Signed-off-by: Shaohua Li <s...@fb.com>
---
 block/blk-throttle.c | 187 +++++++++++++++++++++++++++++++++++++++++++++++++++
 1 file changed, 187 insertions(+)

diff --git a/block/blk-throttle.c b/block/blk-throttle.c
index 80b50cc..76988f0 100644
--- a/block/blk-throttle.c
+++ b/block/blk-throttle.c
@@ -136,6 +136,13 @@ struct throtl_grp {
        /* Number of bio's dispatched in current slice */
        unsigned int io_disp[2];
 
+       unsigned long last_high_overflow_time[2];
+
+       uint64_t last_bytes_disp[2];
+       unsigned int last_io_disp[2];
+
+       unsigned long last_check_time;
+
        /* When did we start a new slice */
        unsigned long slice_start[2];
        unsigned long slice_end[2];
@@ -155,6 +162,9 @@ struct throtl_data
        struct work_struct dispatch_work;
        unsigned int limit_index;
        bool limit_valid[LIMIT_CNT];
+
+       unsigned long high_upgrade_time;
+       unsigned long high_downgrade_time;
 };
 
 static void throtl_pending_timer_fn(unsigned long arg);
@@ -894,6 +904,8 @@ static void throtl_charge_bio(struct throtl_grp *tg, struct 
bio *bio)
        /* Charge the bio to the group */
        tg->bytes_disp[rw] += bio->bi_iter.bi_size;
        tg->io_disp[rw]++;
+       tg->last_bytes_disp[rw] += bio->bi_iter.bi_size;
+       tg->last_io_disp[rw]++;
 
        /*
         * REQ_THROTTLED is used to prevent the same bio to be throttled
@@ -1508,6 +1520,64 @@ static struct blkcg_policy blkcg_policy_throtl = {
        .pd_free_fn             = throtl_pd_free,
 };
 
+static unsigned long __tg_last_high_overflow_time(struct throtl_grp *tg)
+{
+       unsigned long rtime = -1, wtime = -1;
+       if (tg->bps[READ][LIMIT_HIGH] != -1 ||
+           tg->iops[READ][LIMIT_HIGH] != -1 ||
+           tg->bps[READ][LIMIT_MAX] != -1 ||
+           tg->iops[READ][LIMIT_MAX] != -1)

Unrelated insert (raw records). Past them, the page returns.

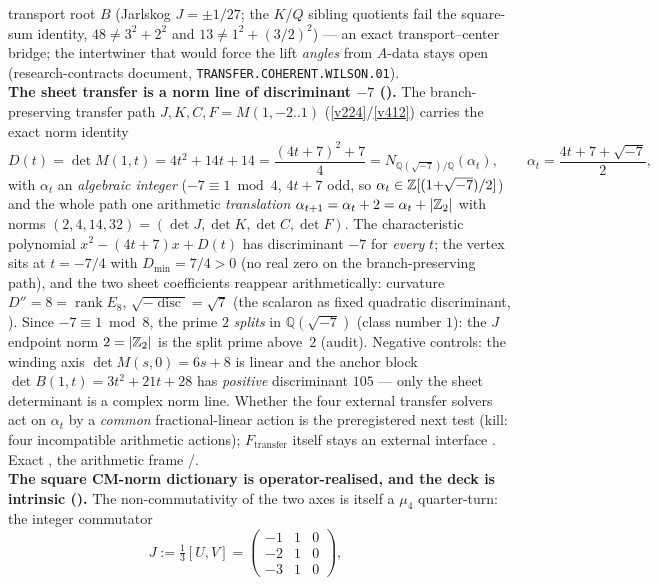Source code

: \begin{keybox}
transport root $B$ (Jarlskog $J=\pm1/27$; the $K$/$Q$ sibling quotients fail the square-sum identity,
$48\neq3^2{+}2^2$ and $13\neq1^2{+}(3/2)^2$) --- an exact transport--center bridge; the intertwiner that
would force the lift \emph{angles} from $A$-data stays open (research-contracts document,
\texttt{TRANSFER.COHERENT.WILSON.01}).
\smallskip\\
\noindent\textbf{The sheet transfer is a norm line of discriminant $-7$
().} The branch-preserving transfer path $J,K,C,F=M(1,-2..1)$
(\vref{v224}/\vref{v412}) carries the exact norm identity
\[
  D(t)=\det M(1,t)=4t^2+14t+14=\frac{(4t+7)^2+7}{4}
      =N_{\mathbb Q(\sqrt{-7})/\mathbb Q}(\alpha_t),\qquad \alpha_t=\frac{4t+7+\sqrt{-7}}2,
\]
with $\alpha_t$ an \emph{algebraic integer} ($-7\equiv1\bmod4$, $4t{+}7$ odd, so
$\alpha_t\in\Z[(1{+}\sqrt{-7})/2]$) and the whole path one arithmetic \emph{translation}
$\alpha_{t+1}=\alpha_t+2=\alpha_t+|\Z_2|$ with norms $(2,4,14,32)=(\det J,\det K,\det C,\det F)$. The
characteristic polynomial $x^2-(4t{+}7)x+D(t)$ has discriminant $-7$ for \emph{every} $t$; the vertex sits
at $t=-7/4$ with $D_{\min}=7/4>0$ (no real zero on the branch-preserving path), and the two sheet
coefficients reappear arithmetically: curvature $D''=8=\operatorname{rank}E_8$, $\sqrt{-\operatorname{disc}}
=\sqrt7$ (the scalaron as fixed quadratic discriminant, \mC). Since $-7\equiv1\bmod 8$, the prime $2$
\emph{splits} in $\mathbb Q(\sqrt{-7})$ (class number $1$): the $J$ endpoint norm $2=|\Z_2|$ is the split prime
above~$2$ (audit). Negative controls: the winding axis $\det M(s,0)=6s{+}8$ is linear and the anchor block
$\det B(1,t)=3t^2{+}21t{+}28$ has \emph{positive} discriminant $105$ --- only the sheet determinant is a
complex norm line. Whether the four external transfer solvers act on $\alpha_t$ by a \emph{common}
fractional-linear action is the preregistered next test (kill: four incompatible arithmetic actions);
$F_{\mathrm{transfer}}$ itself stays an external interface \mO. Exact \mE, the arithmetic frame \mC/\mO.
\smallskip\\
\noindent\textbf{The square CM-norm dictionary is operator-realised, and the deck is intrinsic
().} The non-commutativity of the two axes is itself a $\mu_4$
quarter-turn: the integer commutator
\[
  J:=\tfrac13[U,V]=\begin{pmatrix}-1&1&0\\-2&1&0\\-3&1&0\end{pmatrix},\qquad
\]
\end{keybox}
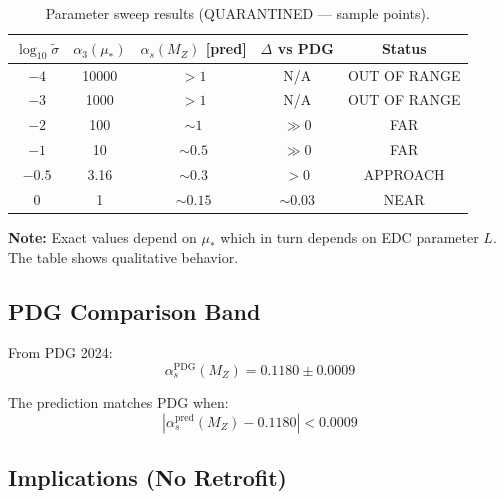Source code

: \documentclass[11pt,a4paper]{article}
\theoremstyle{definition}
\begin{document}
\begin{quarantinebox}
\begin{table}[ht]
\centering
\caption{Parameter sweep results (QUARANTINED --- sample points).}
\label{tab:sweep-results}
\begin{tabular}{ccccc}
\toprule
$\log_{10}\tilde{\sigma}$ & $\alpha_3(\mu_*)$ & $\alpha_s(M_Z)$ [pred] & $\Delta$ vs PDG & Status \\
\midrule
$-4$ & 10000 & $>1$ & N/A & OUT OF RANGE \\
$-3$ & 1000 & $>1$ & N/A & OUT OF RANGE \\
$-2$ & 100 & $\sim 1$ & $\gg 0$ & FAR \\
$-1$ & 10 & $\sim 0.5$ & $\gg 0$ & FAR \\
$-0.5$ & 3.16 & $\sim 0.3$ & $> 0$ & APPROACH \\
$0$ & 1 & $\sim 0.15$ & $\sim 0.03$ & NEAR \\
\bottomrule
\end{tabular}
\end{table}

\textbf{Note:} Exact values depend on $\mu_*$ which in turn depends on EDC
parameter $L$. The table shows qualitative behavior.
\end{quarantinebox}

\subsection{PDG Comparison Band}
\label{subsec:pdg-band}

\begin{quarantinebox}
From PDG 2024:
\begin{equation}
\label{eq:pdg-alpha}
\alpha_s^{\text{PDG}}(M_Z) = 0.1180 \pm 0.0009
\end{equation}

The prediction matches PDG when:
\begin{equation}
\label{eq:match-condition}
|\alpha_s^{\text{pred}}(M_Z) - 0.1180| < 0.0009
\end{equation}
\end{quarantinebox}

\subsection{Implications (No Retrofit)}
\label{subsec:implications}
\end{document}
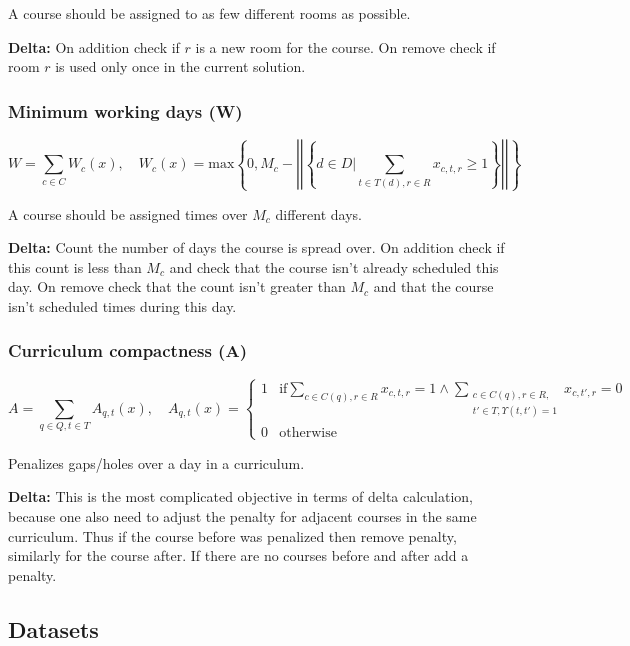 A course should be assigned to as few different rooms as possible.

\textbf{Delta: } On addition check if $r$ is a new room for the course. On remove check if room $r$ is used only once in the current solution.

\subsubsection{Minimum working days (W)}
\begin{equation*}
W = \sum_{c \in C} W_c(x), \quad W_c(x) = \mathrm{max}\left\{ 0, M_c - \left|\left| \left\{ d \in D \Big\vert \sum_{t \in T(d), r \in R} x_{c, t, r} \ge 1 \right\} \right|\right| \right\}
\end{equation*}

A course should be assigned times over $M_c$ different days.

\textbf{Delta: } Count the number of days the course is spread over. On addition check if this count is less than $M_c$ and check that the course isn't already scheduled this day. On remove check that the count isn't greater than $M_c$ and that the course isn't scheduled times during this day.

\subsubsection{Curriculum compactness (A)}
\begin{equation*}
A = \sum_{q \in Q, t \in T} A_{q, t}(x), \quad A_{q, t}(x) = \begin{cases}
1 & \text{if} \displaystyle \sum_{c \in C(q), r \in R} x_{c, t, r} = 1 \wedge \sum_{\substack{c \in C(q), r \in R,\\ t' \in T, \Upsilon(t, t')  = 1}} x_{c, t', r} = 0 \\
0 & \text{otherwise}
\end{cases}
\end{equation*}

Penalizes gaps/holes over a day in a curriculum.

\textbf{Delta: } This is the most complicated objective in terms of delta calculation, because one also need to adjust the penalty for adjacent courses in the same curriculum. Thus if the course before was penalized then remove penalty, similarly for the course after. If there are no courses before and after add a penalty.

\subsection{Datasets}

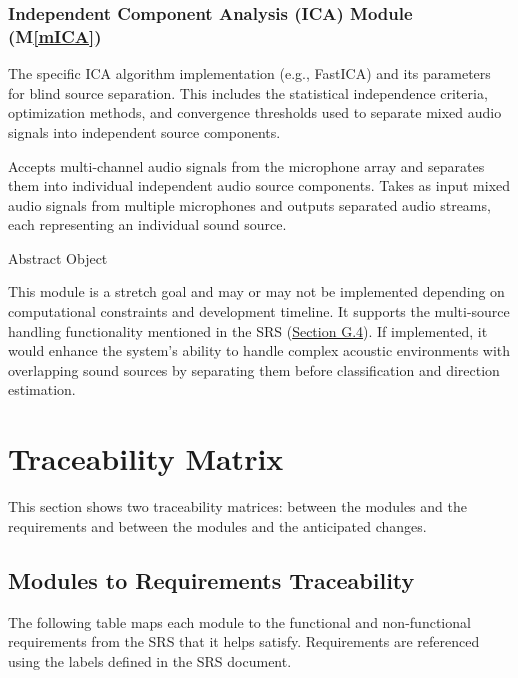 \documentclass[12pt, titlepage]{article}
\newcommand{\mref}[1]{M\ref{#1}}
\begin{document}
\subsubsection{Independent Component Analysis (ICA) Module (\mref{mICA})}
\begin{description}[labelindent=0.5cm]
  \item[Secrets:] The specific ICA algorithm implementation (e.g., FastICA) and
  its parameters for blind source separation. This includes the statistical
  independence criteria, optimization methods, and convergence thresholds used
  to separate mixed audio signals into independent source components.
  \item[Services:] Accepts multi-channel audio signals from the microphone array
  and separates them into individual independent audio source components. Takes
  as input mixed audio signals from multiple microphones and outputs separated
  audio streams, each representing an individual sound source.
  \item[Implemented By:] \progname
  \item[Type of Module] Abstract Object
  \item[Notes:] This module is a stretch goal and may or may not be implemented
  depending on computational constraints and development timeline. It supports
  the multi-source handling functionality mentioned in the SRS
  (\hyperref[SRS-sec:g4]{Section G.4}). If implemented, it would enhance the
  system's ability to handle complex acoustic environments with overlapping
  sound sources by separating them before classification and direction
  estimation.
\end{description}

\section{Traceability Matrix} \label{SecTM}

This section shows two traceability matrices: between the modules and the
requirements and between the modules and the anticipated changes.

\subsection{Modules to Requirements Traceability}

The following table maps each module to the functional and non-functional
requirements from the SRS that it helps satisfy. Requirements are referenced
using the labels defined in the SRS document.
\end{document}
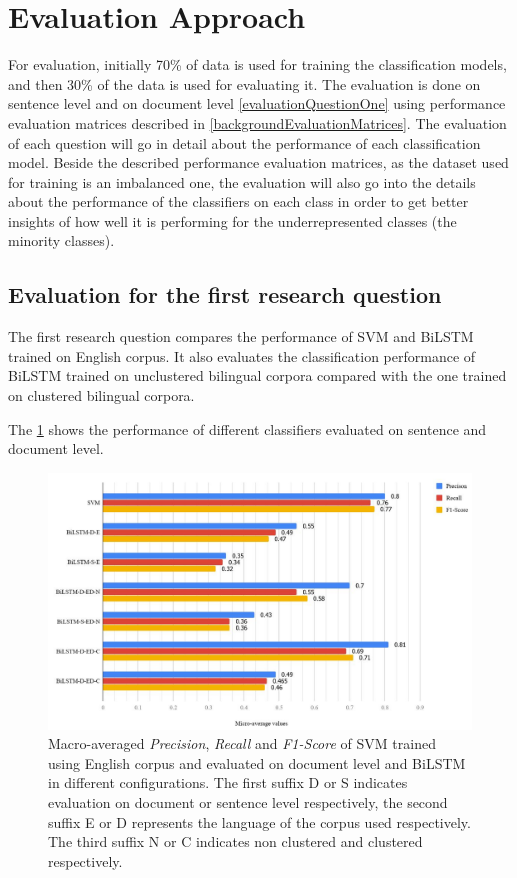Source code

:\section{Evaluation Approach}
For evaluation, initially 70\% of data is used for training the classification models, and then 30\% of the data is used for evaluating it. The evaluation is done on sentence level and on document level \ref{evaluationQuestionOne} using performance evaluation matrices described in \ref{backgroundEvaluationMatrices}. The evaluation of each question will go in detail about the performance of each classification model. Beside the described performance evaluation matrices, as the dataset used for training is an imbalanced one, the evaluation will also go into the details about the performance of the classifiers on each class in order to get better insights of how well it is performing for the underrepresented classes (the minority classes).


\subsection{Evaluation for the first research question} \label{EvalQ1}

The first research question compares the performance of \gls{SVM} and \gls{BiLSTM} trained on English corpus. It also evaluates the classification performance of \gls{BiLSTM} trained on unclustered bilingual corpora compared with the one trained on clustered bilingual corpora.  

The \ref{fig:question1Eval} shows the performance of different classifiers evaluated on sentence and document level.

\begin{figure}[!ht]
    \centering
    \includegraphics[width=15cm, keepaspectratio]{pics/1.jpg}
    \caption{Macro-averaged \textit{Precision}, \textit{Recall} and \textit{F1-Score} of \gls{SVM} trained using English corpus and evaluated on document level and \gls{BiLSTM} in different configurations. The first suffix D or S indicates evaluation on document or sentence level respectively, the second suffix E or D represents the language of the corpus used respectively. The third suffix N or C indicates non clustered and clustered respectively. }
    \label{fig:question1Eval}
\end{figure}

+               rtime = tg->last_high_overflow_time[READ];
+       if (tg->bps[WRITE][LIMIT_HIGH] != -1 ||
+           tg->iops[WRITE][LIMIT_HIGH] != -1 ||
+           tg->bps[WRITE][LIMIT_MAX] != -1 ||
+           tg->iops[WRITE][LIMIT_MAX] != -1)
+               wtime = tg->last_high_overflow_time[WRITE];
+       return min(rtime, wtime) == -1 ? 0 : min(rtime, wtime);
+}
+
+static unsigned long tg_last_high_overflow_time(struct throtl_grp *tg)
+{
+       struct throtl_service_queue *parent_sq;
+       struct throtl_grp *parent = tg;
+       unsigned long ret = __tg_last_high_overflow_time(tg);
+
+       while (true) {
+               parent_sq = parent->service_queue.parent_sq;
+               parent = sq_to_tg(parent_sq);
+               if (!parent)
+                       break;
+               if (((parent->bps[READ][LIMIT_HIGH] != -1 &&
+                     parent->bps[READ][LIMIT_HIGH] >=
+                      tg->bps[READ][LIMIT_HIGH]) ||
+                    (parent->bps[READ][LIMIT_HIGH] == -1 &&
+                     parent->bps[READ][LIMIT_MAX] >=
+                      tg->bps[READ][LIMIT_HIGH])) &&
+                   ((parent->bps[WRITE][LIMIT_HIGH] != -1 &&
+                     parent->bps[WRITE][LIMIT_HIGH] >=
+                      tg->bps[WRITE][LIMIT_HIGH]) ||
+                    (parent->bps[WRITE][LIMIT_HIGH] == -1 &&
+                     parent->bps[WRITE][LIMIT_MAX] >=
+                      tg->bps[WRITE][LIMIT_HIGH])) &&
+                   ((parent->iops[READ][LIMIT_HIGH] != -1 &&
+                     parent->iops[READ][LIMIT_HIGH] >=
+                      tg->iops[READ][LIMIT_HIGH]) ||
+                    (parent->iops[READ][LIMIT_HIGH] == -1 &&
+                     parent->iops[READ][LIMIT_MAX] >=
+                      tg->iops[READ][LIMIT_HIGH])) &&
+                   ((parent->iops[WRITE][LIMIT_HIGH] != -1 &&
+                     parent->iops[WRITE][LIMIT_HIGH] >=
+                      tg->iops[WRITE][LIMIT_HIGH]) ||
+                    (parent->iops[WRITE][LIMIT_HIGH] == -1 &&
+                     parent->iops[WRITE][LIMIT_MAX] >=
+                      tg->iops[WRITE][LIMIT_HIGH])))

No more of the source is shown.